The Supreme Judicial Court of Massachusetts has opined that "government creates marriage." Therefore, government can recreate marriage, if it so chooses, or if the Supreme Court orders the other branches of government to do so. But surely, even the Massachusetts high court would not be so bold as to claim that government invents sex. And the meaning of human sexuality is really at the heart of the conflict over the judicial attempt to recreate marriage in its own image.


Translation: Massachusetts believes that marriage is marriage. But marriage isn't really marriage. Marriage is sex. Therefore, when Massachusetts talks about marriage, they are really talking about sex. This is a problem because sex is not really marriage (ha ha!). And marriage can't look like the Supreme Court because the Supreme Court wears robes, and when you get married and have sex, you have to disrobe.

So, what is the meaning of human sexuality anyhow? Sexual activity has two natural, organic purposes: procreation and spousal unity. Babies are the most basic and natural consequences of sexual activity. "Spousal unity" means simply that sex builds attachments between husband and wife.


Now, what we have to understand here, is that by "meaning" and "purpose", Morse actually means "results". Babies and unity can result from having sex. This is true. Gay sex cannot result in babies, but they can result in unity. So, since 99% of the time, people don't get pregnant following sex, it would seem that gay sex could be at least as "purposeful" as married sex when the wife is already pregnant.

Spousal unity is the feature of human sexuality that makes it distinct from purely animal sexuality. As far as I know, humans are the only animals that copulate face to face. Shakespeare described the sexual act as "making the two-backed beast." Both the Hebrew and the Christian Bible describe the sexual act as uniting the spouses in the most literal sense: "the two become one flesh." Two people become, if only for a short while, one flesh.


Now, by "spousal unity", one might think that Morse is talking about spiritual harmony and growing closer together as people. In fact, as now is clear, she is in fact referring to "unity" in the sense that "the two people are physically in the same location." So, for example, if my spouse and I are jammed face to face on the #42 bus because it's rush hour and there are no seats, this would meet the "spousal unity" definition as used here. Sitting in a movie theatre holding hands would not, because that is only making the "beast with one double-wide back and two breast on the same side of the front."

Evolutionary psychology observes the survival value to spousal cooperation. Males and females who attach themselves to each other, have a better chance of seeing their offspring survive long enough to produce grandchildren. Science can now tell us how the hormones released during sex help to create emotional bonds between the partners.


Once again, while written in spiritual language, but while she refers to "cooperation" Morse is clearly using "attach" in the physical sense of "screwing in the missionary position". Alternate methods of sexual interaction will apparently lead to dead children. That is why animals that use other means of coitus are now all extinct.
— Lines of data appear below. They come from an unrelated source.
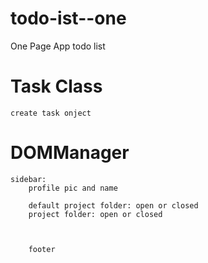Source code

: # todo-ist--one
One Page App todo list

# Task Class
    create task onject
    
# DOMManager
    sidebar:
        profile pic and name

        default project folder: open or closed
        project folder: open or closed

        

        footer
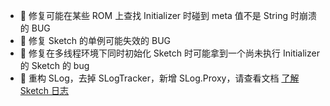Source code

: 
* :bug: 修复可能在某些 ROM 上查找 Initializer 时碰到 meta 值不是 String 时崩溃的 BUG
* :bug: 修复 Sketch 的单例可能失效的 BUG
* :bug: 修复在多线程环境下同时初始化 Sketch 时可能拿到一个尚未执行 Initializer 的 Sketch 的 bug
* :hammer: 重构 SLog，去掉 SLogTracker，新增 SLog.Proxy，请查看文档 [了解 Sketch 日志](../wiki/log.md)

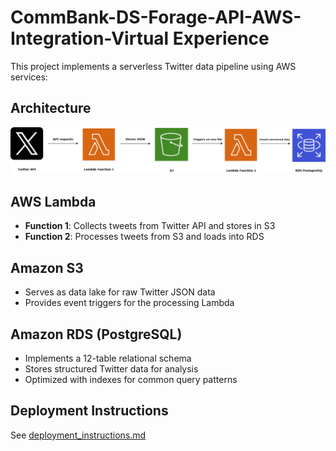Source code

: # CommBank-DS-Forage-API-AWS-Integration-Virtual Experience
This project implements a serverless Twitter data pipeline using AWS services:


## Architecture
![Architecture Diagram](AWS%20Lambda%20Functions/model-architecture.drawio.png)

## AWS Lambda
- **Function 1**: Collects tweets from Twitter API and stores in S3
- **Function 2**: Processes tweets from S3 and loads into RDS

## Amazon S3
- Serves as data lake for raw Twitter JSON data
- Provides event triggers for the processing Lambda

## Amazon RDS (PostgreSQL)
- Implements a 12-table relational schema
- Stores structured Twitter data for analysis
- Optimized with indexes for common query patterns

## Deployment Instructions
See [deployment_instructions.md](AWS%20Lambda%20Functions/deployment_instructions.md)
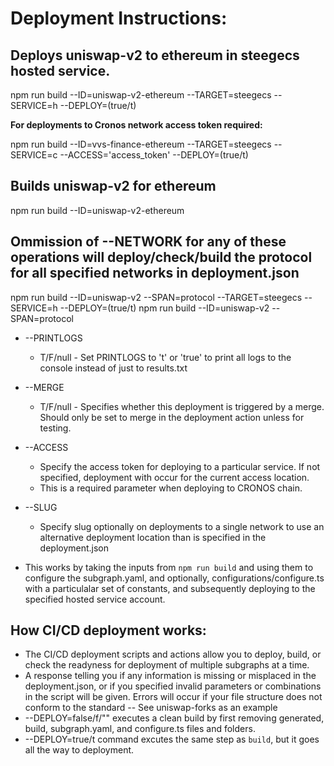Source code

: # Deployment Instructions:

## Deploys uniswap-v2 to ethereum in steegecs hosted service.

npm run build --ID=uniswap-v2-ethereum --TARGET=steegecs --SERVICE=h --DEPLOY=(true/t)

**For deployments to Cronos network access token required:**

npm run build --ID=vvs-finance-ethereum --TARGET=steegecs --SERVICE=c --ACCESS='access_token' --DEPLOY=(true/t)

## Builds uniswap-v2 for ethereum

npm run build --ID=uniswap-v2-ethereum

## Ommission of --NETWORK for any of these operations will deploy/check/build the protocol for all specified networks in deployment.json

npm run build --ID=uniswap-v2 --SPAN=protocol --TARGET=steegecs --SERVICE=h --DEPLOY=(true/t)
npm run build --ID=uniswap-v2 --SPAN=protocol

- --PRINTLOGS
  - T/F/null - Set PRINTLOGS to 't' or 'true' to print all logs to the console instead of just to results.txt
- --MERGE
  - T/F/null - Specifies whether this deployment is triggered by a merge. Should only be set to merge in the deployment action unless for testing.
- --ACCESS
  - Specify the access token for deploying to a particular service. If not specified, deployment with occur for the current access location.
  - This is a required parameter when deploying to CRONOS chain.
- --SLUG

  - Specify slug optionally on deployments to a single network to use an alternative deployment location than is specified in the deployment.json

- This works by taking the inputs from `npm run build` and using them to configure the subgraph.yaml, and optionally, configurations/configure.ts with a particulalar set of constants, and subsequently deploying to the specified hosted service account.

## How CI/CD deployment works:

- The CI/CD deployment scripts and actions allow you to deploy, build, or check the readyness for deployment of multiple subgraphs at a time.
- A response telling you if any information is missing or misplaced in the deployment.json, or if you specified invalid parameters or combinations in the script will be given. Errors will occur if your file structure does not conform to the standard -- See uniswap-forks as an example
- --DEPLOY=false/f/"" executes a clean build by first removing generated, build, subgraph.yaml, and configure.ts files and folders.
- --DEPLOY=true/t command excutes the same step as `build`, but it goes all the way to deployment.

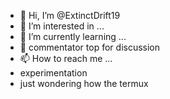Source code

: - 👋 Hi, I’m @ExtinctDrift19
- 👀 I’m interested in ...
- 🌱 I’m currently learning ...
- 💞️ commentator top for discussion 
- 📫 How to reach me ...
- experimentation 
- just wondering how the termux
<!---
ExtinctDrift19/ExtinctDrift19 is a ✨ special ✨ repository because its `README.md` (this file) appears on your GitHub profile.
You can click the Preview link to take a look at your changes.
--->
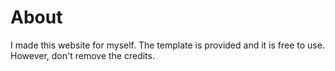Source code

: # About
I made this website for myself. The template is provided and it is free to use. However, don't remove the credits.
Both of these organic purposes, procreation and spousal unity, have something in common: They build up the community of the family. Procreation literally builds the community by adding new members to the family. Spousal unity builds up the community of the family because it contributes to the stability of the marriage relationship.


Therefore, we have built a direct correlation between child-bearing and missionary-position sex. Since homosexuals can't do either, they are clearly not acting "organic"ly. Morse does not address the fact that numerous homosexuals (and heterosexuals) have adopted children and have a family community that is wholly unrelated to their sexual relationship. Her logic is of the form: A is one path to B; X did not take A; therefore X will never get to B. It is, obviously, logically incoherent.

But for many people in modern America, sex has little or nothing to do with building community of any kind. Sex is a purely private matter, in the narrowest sense of private. Sex is a recreational activity, and a consumer good. My consumption of this good, my enjoyment of this activity, is a completely private matter that should be viewed analogously with other goods and activities.


Now, this is where things go from merely wrong to completely weird. Apparently, some people improperly consider sex to be "fun" and "none of her damn business." Morse only has sex to have kids and bond with her husband, but some people have the nerve to have sex for other reasons. These people need not be homosexuals. They may, however, be prostitutes. What, one might now be wondering, those this have to do with gay marriage. Let us skip down to find out.

A significant subset of heterosexuals share with homosexuals a common view of the meaning of human sexuality. . . We are going to have trouble understanding marriage, much less defending it, until we reopen this question of what human sexuality is all about. Is human sexuality an engine of sociability that calls us out of our self-centeredness? Or is it one more arena for the exercise of our self-centeredness? And if it is the latter, are there any automatic correction mechanisms that check our excesses the way market competition directs our self-interest into socially responsible channels?

Here we have our answer. The problem with gay marriage is that it would be EXACTLY THE SAME AS HETEROSEXUAL MARRIAGE! But heterosexual marriage is bad! So we should BAN heterosexual marriage. Right? Well, no. We should re-define heterosexual marriage so that it means something that homosexuals can't do. Then, we'll have a reason to keep them from marrying.

But meanwhile, is this a moral argument or an economic argument Morse is making? Is she saying that within marriage, you can have sex however and whenever you want, but outside of marriage, you are limited by how much you can afford to pay the prostitute, and the prostitute will charge more for "socially irreponsible"? extras? The mind reels.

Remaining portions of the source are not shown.